** WHAT IS BEING ASKED **
The range starts at the line containing "那么，称$\phi_t$为作" and ends at the last line of the records below. Reproduce those lines exactly.

** THE RECORDS **
:::

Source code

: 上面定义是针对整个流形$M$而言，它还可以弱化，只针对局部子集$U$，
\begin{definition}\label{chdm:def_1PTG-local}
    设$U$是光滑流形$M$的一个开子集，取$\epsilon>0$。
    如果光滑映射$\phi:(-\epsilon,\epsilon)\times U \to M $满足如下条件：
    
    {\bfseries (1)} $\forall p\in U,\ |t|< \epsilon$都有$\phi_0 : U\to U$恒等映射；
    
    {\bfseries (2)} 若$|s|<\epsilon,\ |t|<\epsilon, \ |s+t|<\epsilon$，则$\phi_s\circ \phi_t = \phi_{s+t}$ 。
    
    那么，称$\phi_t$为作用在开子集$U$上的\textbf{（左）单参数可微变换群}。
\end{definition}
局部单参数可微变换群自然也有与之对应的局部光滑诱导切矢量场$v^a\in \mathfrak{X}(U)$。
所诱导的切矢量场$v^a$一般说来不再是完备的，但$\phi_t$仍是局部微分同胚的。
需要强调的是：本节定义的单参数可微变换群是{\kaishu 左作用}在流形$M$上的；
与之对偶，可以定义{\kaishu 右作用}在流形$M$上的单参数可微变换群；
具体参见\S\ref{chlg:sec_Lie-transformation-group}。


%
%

:::

** WRITTEN ANSWER **
    那么，称$\phi_t$为作用在开子集$U$上的\textbf{（左）单参数可微变换群}。
\end{definition}
局部单参数可微变换群自然也有与之对应的局部光滑诱导切矢量场$v^a\in \mathfrak{X}(U)$。
所诱导的切矢量场$v^a$一般说来不再是完备的，但$\phi_t$仍是局部微分同胚的。
需要强调的是：本节定义的单参数可微变换群是{\kaishu 左作用}在流形$M$上的；
与之对偶，可以定义{\kaishu 右作用}在流形$M$上的单参数可微变换群；
具体参见\S\ref{chlg:sec_Lie-transformation-group}。


%
%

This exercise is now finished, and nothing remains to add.